Greece has experienced something of a boom in contemporary photography over the last decade, a development reflected by the burgeoning fortunes of Photosynkyria, the country's oldest established international visual arts event. Photosynkyria (which means something like "a fortuitous photographic encounter") reached its twelfth edition in February and March 2000, marking the occasion with two innovations: the appointment of revolving artistic directors, and the adoption of the event by the recently established Thessaloniki Museum of Photography.

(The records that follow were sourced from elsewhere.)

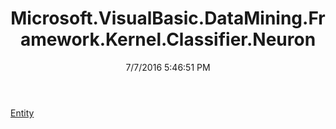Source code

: ﻿---
title: Microsoft.VisualBasic.DataMining.Framework.Kernel.Classifier.Neuron
date: 7/7/2016 5:46:51 PM
---

[Entity](T-Microsoft.VisualBasic.DataMining.Framework.Kernel.Classifier.Neuron.Entity.html)
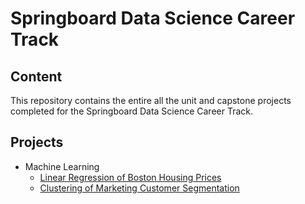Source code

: # Springboard Data Science Career Track

## Content

This repository contains the entire all the unit and capstone projects completed for the Springboard Data Science Career Track.

## Projects

- Machine Learning
  + [Linear Regression of Boston Housing Prices](https://github.com/SergioGutz/Springboard-Projects/blob/master/Machine%20Learning%20Projects/Mini_Project_Linear_Regression.ipynb)
  + [Clustering of Marketing Customer Segmentation](https://github.com/SergioGutz/Springboard-Projects/blob/master/Machine%20Learning%20Projects/Mini_Project_Clustering.ipynb)
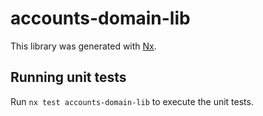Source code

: # accounts-domain-lib

This library was generated with [Nx](https://nx.dev).

## Running unit tests

Run `nx test accounts-domain-lib` to execute the unit tests.
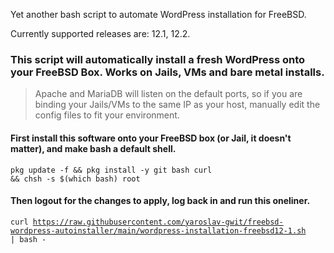 Yet another bash script to automate WordPress installation for FreeBSD.

Currently supported releases are: 12.1, 12.2.

### This script will automatically install a fresh WordPress onto your FreeBSD Box. Works on Jails, VMs and bare metal installs.
> Apache and MariaDB will listen on the default ports, so if you are binding your Jails/VMs to the same IP as your host, manually edit the config files to fit your environment.

#### First install this software onto your FreeBSD box (or Jail, it doesn't matter), and make bash a default shell.
<code>pkg update -f && pkg install -y git bash curl && chsh -s $(which bash) root</code>

#### Then logout for the changes to apply, log back in and run this oneliner.
<code>curl https://raw.githubusercontent.com/yaroslav-gwit/freebsd-wordpress-autoinstaller/main/wordpress-installation-freebsd12-1.sh | bash - </code>
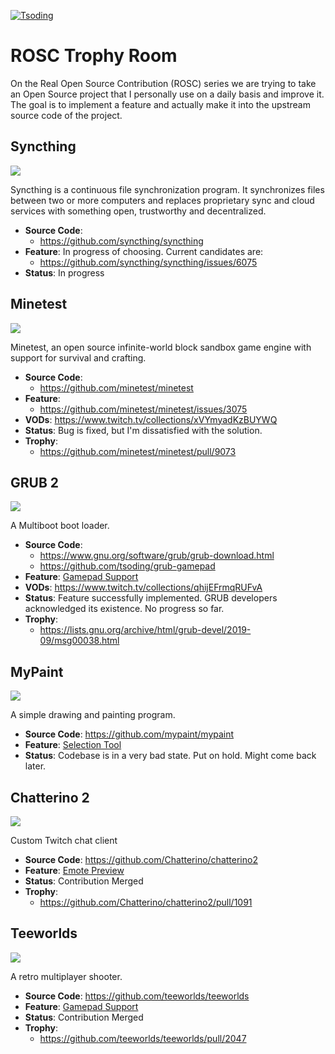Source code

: [![Tsoding](https://img.shields.io/badge/twitch.tv-tsoding-purple?logo=twitch&style=for-the-badge)](https://www.twitch.tv/tsoding)
# ROSC Trophy Room

On the Real Open Source Contribution (ROSC) series we are trying to
take an Open Source project that I personally use on a daily basis and
improve it. The goal is to implement a feature and actually make it
into the upstream source code of the project.

## Syncthing

![](https://img.shields.io/badge/in%20progress-blue?style=for-the-badge)

Syncthing is a continuous file synchronization program. It
synchronizes files between two or more computers and replaces
proprietary sync and cloud services with something open, trustworthy
and decentralized.

- **Source Code**:
  - https://github.com/syncthing/syncthing
- **Feature**: In progress of choosing. Current candidates are:
  - https://github.com/syncthing/syncthing/issues/6075
- **Status**: In progress

## Minetest

![](https://img.shields.io/badge/inconclusive-grey?style=for-the-badge)

Minetest, an open source infinite-world block sandbox game engine with
support for survival and crafting.

- **Source Code**:
  - https://github.com/minetest/minetest
- **Feature**:
  - https://github.com/minetest/minetest/issues/3075
- **VODs**: https://www.twitch.tv/collections/xVYmyadKzBUYWQ
- **Status**: Bug is fixed, but I'm dissatisfied with the solution.
- **Trophy**:
  - https://github.com/minetest/minetest/pull/9073

## GRUB 2

![](https://img.shields.io/badge/paused-grey?style=for-the-badge)

A Multiboot boot loader.

- **Source Code**:
  - https://www.gnu.org/software/grub/grub-download.html
  - https://github.com/tsoding/grub-gamepad
- **Feature**: [Gamepad Support](https://steamcommunity.com/groups/steamuniverse/discussions/0/558751660797029626/)
- **VODs**: https://www.twitch.tv/collections/qhijEFrmqRUFvA
- **Status**: Feature successfully implemented. GRUB developers
  acknowledged its existence. No progress so far.
- **Trophy**:
  - https://lists.gnu.org/archive/html/grub-devel/2019-09/msg00038.html

## MyPaint

![](https://img.shields.io/badge/paused-grey?style=for-the-badge)

A simple drawing and painting program.

- **Source Code**: https://github.com/mypaint/mypaint
- **Feature**: [Selection Tool](https://github.com/mypaint/mypaint/issues/31)
- **Status**: Codebase is in a very bad state. Put on hold. Might come
  back later.

## Chatterino 2

![](https://img.shields.io/badge/success-green?style=for-the-badge)

Custom Twitch chat client

- **Source Code**: https://github.com/Chatterino/chatterino2
- **Feature**: [Emote Preview](https://github.com/Chatterino/chatterino2/issues/976)
- **Status**: Contribution Merged
- **Trophy**:
  - https://github.com/Chatterino/chatterino2/pull/1091

## Teeworlds

![](https://img.shields.io/badge/success-green?style=for-the-badge)

A retro multiplayer shooter.

- **Source Code**: https://github.com/teeworlds/teeworlds
- **Feature**: [Gamepad Support](https://github.com/teeworlds/teeworlds/issues/40)
- **Status**: Contribution Merged
- **Trophy**:
  - https://github.com/teeworlds/teeworlds/pull/2047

This last, however, proved largely theoretical, since so far the museum exists in name only; together with its virtual siblings, the city's proposed new museums of modern art and of design, the museum of photography has yet to be housed and funded, while the site originally earmarked for its use, a converted warehouse, is being eyed hungrily by an unholy alliance of developers and local politicians.

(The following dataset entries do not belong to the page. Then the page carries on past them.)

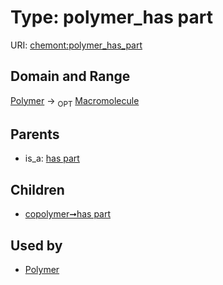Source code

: 
# Type: polymer_has part




URI: [chemont:polymer_has_part](https://w3id.org/chemont/polymer_has_part)


## Domain and Range

[Polymer](Polymer.md) ->  <sub>OPT</sub> [Macromolecule](Macromolecule.md)

## Parents

 *  is_a: [has part](has_part.md)

## Children

 *  [copolymer➞has part](copolymer_has_part.md)

## Used by

 * [Polymer](Polymer.md)
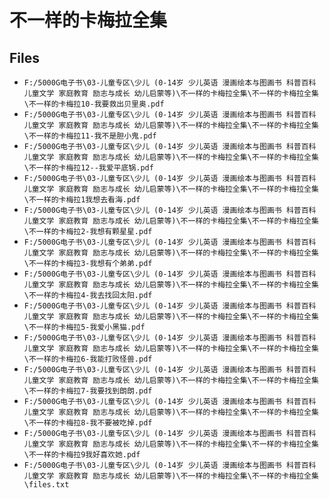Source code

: # 不一样的卡梅拉全集

## Files

- `F:/5000G电子书\03-儿童专区\少儿 (0-14岁 少儿英语 漫画绘本与图画书 科普百科 儿童文学 家庭教育 励志与成长 幼儿启蒙等)\不一样的卡梅拉全集\不一样的卡梅拉全集\不一样的卡梅拉10-我要救出贝里奥.pdf`
- `F:/5000G电子书\03-儿童专区\少儿 (0-14岁 少儿英语 漫画绘本与图画书 科普百科 儿童文学 家庭教育 励志与成长 幼儿启蒙等)\不一样的卡梅拉全集\不一样的卡梅拉全集\不一样的卡梅拉11-我不是胆小鬼.pdf`
- `F:/5000G电子书\03-儿童专区\少儿 (0-14岁 少儿英语 漫画绘本与图画书 科普百科 儿童文学 家庭教育 励志与成长 幼儿启蒙等)\不一样的卡梅拉全集\不一样的卡梅拉全集\不一样的卡梅拉12--我爱平底锅.pdf`
- `F:/5000G电子书\03-儿童专区\少儿 (0-14岁 少儿英语 漫画绘本与图画书 科普百科 儿童文学 家庭教育 励志与成长 幼儿启蒙等)\不一样的卡梅拉全集\不一样的卡梅拉全集\不一样的卡梅拉1我想去看海.pdf`
- `F:/5000G电子书\03-儿童专区\少儿 (0-14岁 少儿英语 漫画绘本与图画书 科普百科 儿童文学 家庭教育 励志与成长 幼儿启蒙等)\不一样的卡梅拉全集\不一样的卡梅拉全集\不一样的卡梅拉2-我想有颗星星.pdf`
- `F:/5000G电子书\03-儿童专区\少儿 (0-14岁 少儿英语 漫画绘本与图画书 科普百科 儿童文学 家庭教育 励志与成长 幼儿启蒙等)\不一样的卡梅拉全集\不一样的卡梅拉全集\不一样的卡梅拉3-我想有个弟弟.pdf`
- `F:/5000G电子书\03-儿童专区\少儿 (0-14岁 少儿英语 漫画绘本与图画书 科普百科 儿童文学 家庭教育 励志与成长 幼儿启蒙等)\不一样的卡梅拉全集\不一样的卡梅拉全集\不一样的卡梅拉4-我去找回太阳.pdf`
- `F:/5000G电子书\03-儿童专区\少儿 (0-14岁 少儿英语 漫画绘本与图画书 科普百科 儿童文学 家庭教育 励志与成长 幼儿启蒙等)\不一样的卡梅拉全集\不一样的卡梅拉全集\不一样的卡梅拉5-我爱小黑猫.pdf`
- `F:/5000G电子书\03-儿童专区\少儿 (0-14岁 少儿英语 漫画绘本与图画书 科普百科 儿童文学 家庭教育 励志与成长 幼儿启蒙等)\不一样的卡梅拉全集\不一样的卡梅拉全集\不一样的卡梅拉6-我能打败怪兽.pdf`
- `F:/5000G电子书\03-儿童专区\少儿 (0-14岁 少儿英语 漫画绘本与图画书 科普百科 儿童文学 家庭教育 励志与成长 幼儿启蒙等)\不一样的卡梅拉全集\不一样的卡梅拉全集\不一样的卡梅拉7-我要找到朗朗.pdf`
- `F:/5000G电子书\03-儿童专区\少儿 (0-14岁 少儿英语 漫画绘本与图画书 科普百科 儿童文学 家庭教育 励志与成长 幼儿启蒙等)\不一样的卡梅拉全集\不一样的卡梅拉全集\不一样的卡梅拉8-我不要被吃掉.pdf`
- `F:/5000G电子书\03-儿童专区\少儿 (0-14岁 少儿英语 漫画绘本与图画书 科普百科 儿童文学 家庭教育 励志与成长 幼儿启蒙等)\不一样的卡梅拉全集\不一样的卡梅拉全集\不一样的卡梅拉9我好喜欢她.pdf`
- `F:/5000G电子书\03-儿童专区\少儿 (0-14岁 少儿英语 漫画绘本与图画书 科普百科 儿童文学 家庭教育 励志与成长 幼儿启蒙等)\不一样的卡梅拉全集\不一样的卡梅拉全集\files.txt`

     Fortunately, Thessaloniki has already been blessed with an excellent visual arts institution, the privately founded and administered Macedonian Museum of Contemporary Art whose galleries sheltered Watch Me (Watch You), the large international group exhibition forming the centrepiece of Photosynkyria 2000. Curated by Costis Antoniadis, this year's artistic director, Watch Me (Watch You) and a number of satellite one-person exhibitions examined the subject of the photographic gaze through an intriguing mix of familiar and unfamiliar work. At the heart of the exhibition was a remarkable set of images taken in the mountains of Crete during the nineteen fifties by one Pericles Striligas, itinerant photographer and purveyor of lucky charms. The paper negatives, recently brought to light by Eleni Christodoulaki, show peasants of both sexes sitting rigidly in threes and fours, staring straight at the camera, arms crossed or else lying flat on their thighs. We have no idea what lies behind this extraordinary performance, since the poses correspond to none of the known categories of Greek vernacular photography; they are far too stiff for commemorative images, while the variety of age groups makes it unlikely that they were intended for identity documents.
     Marc Garanger's stark black and white portraits of Arab women are also oddly unsettling; despite their finery, the women's expressions range from what looks like fear through contempt to a complete blank. The background to these images, however, is known to us. They were taken in 1960 at the height of France's Algerian war; the photographer was a conscript, and the photographs were to be used for identity cards as part of an anti-terrorist drive. According to Garanger, "The women would be lined up. Each in turn would sit on a stool outdoors, in front of the white wall of the house - the mechta. I would come to within three feet of them. They would be unveiled. […] They had no choice in the matter. Their only way of protesting was though their look". Interestingly, though these images are proffered as an almost excessively powerful case study of photography as violation, the morality of their further exposure and exploitation by Garanger did not appear to be challenged.
     Also on view were Andreas Müller-Pohle's monumental video stills of Japanese faces, encoded and typified as though for digital image recognition; Eleni Maligoura's haunting self-portraits; Georges Mara d'Ejove's L'entretien de Saint-Maur, a long frieze of homeless men from a shelter near Paris returning the viewer's gaze with stolid dignity; Thomas Florschuetz's segmented body images; Ulf Lundin's fake surveillance pictures, with their entirely convincing air of menace; Nick Waplington's voyeuristic forays into English proletarian lifestyles; and Katrina Lithgow's unvoyeuristic Naked Portraits of mothers and children.
     Two bodies of work by new or relatively unknown photographers who also had parallel one-person exhibitions stood out in particular. The first was a series of darkly enigmatic self-portraits by the young Athina Chroni, confidently assured images which managed to avoid the cloying narcissism normally characteristic of this genre. Outside the museum, Chroni exhibited an ingenious series of recent stereoscopic portraits; these were framed in groups, allowing a viewer sliding between the top and bottom mouldings to be moved back and forth as necessary.
     The second was Roger Ballen's series Outsider, square black and white portraits of what can only be called poor white trash in post-apartheid South Africa. Photographed inside their own homes, posed in the unforgiving glare of a flash gun against mostly minimal backgrounds, his grimacing subjects often seem physically maimed as well as demented. Inevitably reminiscent of Diane Arbus in style and content, these unforgiving images, though their subjects are infinitely less sympathetic than Garanger's Arab women, raised similar questions of photographic manipulation and objectification. It is to Photosynkyria's credit that Costis Antoniadis's adventurous curating enabled such questions to be posed, if not answered.